Member of the West Bengal Legislative Assembly
- In office 2 May 2021. – 4 May 2026
- Preceded by: Nihar Ranjan Ghosh
- Succeeded by: Amlan Bhaduri
- Constituency: English Bazar, Malda

Chairperson of National Institute for Gender Justice
- In office 2014–2016

Chairman of Special Task Force (India) on Rape, Trafficking & Violence Against Women
- In office December 2012 – December 2013

President of NGO Sudinalay
- In office 2010–2013

National Advisor of National Legal Services Authority of the Ministry of Law and Justice (India)
- In office 2008–2010

Personal details
- Born: 18 April 1964 (age 62)
- Party: Bharatiya Janata Party
- Spouse: Ram Krishna Mitra
- Education: University of North Bengal (M.A)
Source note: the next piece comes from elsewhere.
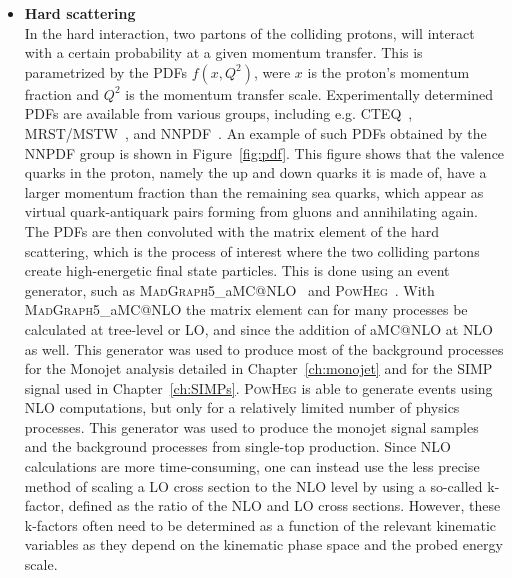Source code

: \begin{itemize}
 \item[] \textbf{Hard scattering}\\
 In the hard interaction, two partons of the colliding protons, will interact with a certain probability at a given momentum transfer. This is parametrized by the \acp{PDF} $f(x, Q^2)$, were $x$ is the proton's momentum fraction and $Q^2$ is the momentum transfer scale. Experimentally determined \acp{PDF} are available from various groups, including e.g. CTEQ~\cite{Pumplin:2002vw}, MRST/MSTW~\cite{Martin:2009iq}, and NNPDF~\cite{Ball:2014uwa}. An example of such \acp{PDF} obtained by the NNPDF group is shown in Figure~\ref{fig:pdf}. This figure shows that the valence quarks in the proton, namely the up and down quarks it is made of, have a larger momentum fraction than the remaining sea quarks, which appear as virtual quark-antiquark pairs forming from gluons and annihilating again. The \acp{PDF} are then convoluted with the matrix element of the hard scattering, which is the process of interest where the two colliding partons create high-energetic final state particles. This is done using an event generator, such as \textsc{MadGraph5\_}a\textsc{MC@NLO}~\cite{Alwall:2014hca} and \textsc{PowHeg}~\cite{Frixione:2007vw}. With \textsc{MadGraph5\_}a\textsc{MC@NLO} the matrix element can for many processes be calculated at tree-level or \ac{LO}, and since the addition of a\textsc{MC@NLO} at \ac{NLO} as well. This generator was used to produce most of the background processes for the Monojet analysis detailed in Chapter~\ref{ch:monojet} and for the \ac{SIMP} signal used in Chapter~\ref{ch:SIMPs}. \textsc{PowHeg} is able to generate events using \ac{NLO} computations, but only for a relatively limited number of physics processes. This generator was used to produce the monojet signal samples and the background processes from single-top production. Since \ac{NLO} calculations are more time-consuming, one can instead use the less precise method of scaling a \ac{LO} cross section to the \ac{NLO} level by using a so-called k-factor, defined as the ratio of the \ac{NLO} and \ac{LO} cross sections. However, these k-factors often need to be determined as a function of the relevant kinematic variables as they depend on the kinematic phase space and the probed energy scale.


\end{itemize}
= Sreerupa Mitra Chaudhury =

Indian politician (born 1964)

Sreerupa Mitra Chaudhury (born 18 April 1964), popularly known as Nirbhaya Didi, is an Indian politician and a member of Bharatiya Janata Party from West Bengal, India. She is also a social worker, women's rights activist and former journalist.

==Personal life==
Sreerupa Mitra Chaudhury hails from South Baluchar Battla in Malda district of West Bengal. She is a Post Graduate and did her Master of Arts from North Bengal University in 1987. She is married to Ram Krishna Mitra.

==Career==
In 2004 she took part in the launching of the National Legal Literacy Mission. As of 2008 she served as national advisor of the National Legal Services Authority of the Ministry of Law and Justice. As of 2010 she was the president of the NGO Sudinalay.

Known as Nirbhaya Didi in Kolkata, she was involved with the process of rehabilitation of rape victims and providing toilets to women. She chaired the special task force on rape, trafficking and violence against women set up by the Prime Minister Manmohan Singh after the 2012 Delhi gang rape. She resigned from this post in December 2013, amidst speculations that she could have run for parliament from the Malda seat as an All India Trinamool Congress candidate.

Chaudhury was named as the candidate of the All India Trinamool Congress got 803 votes in the South Delhi Lok Sabha seat in the 2014 general election. In 2019, Lok Sabha election, she contested from Maldaha Dakshin seat with a Bharatiya Janata Party ticket. But lost to Abu Hasem Khan Choudhury by a small margin.

In the 2021 West Bengal Legislative Assembly election, Chaudhury contested as a Bharatiya Janata Party candidate from English Bazar and won the seat by defeating her nearest rival from TMC.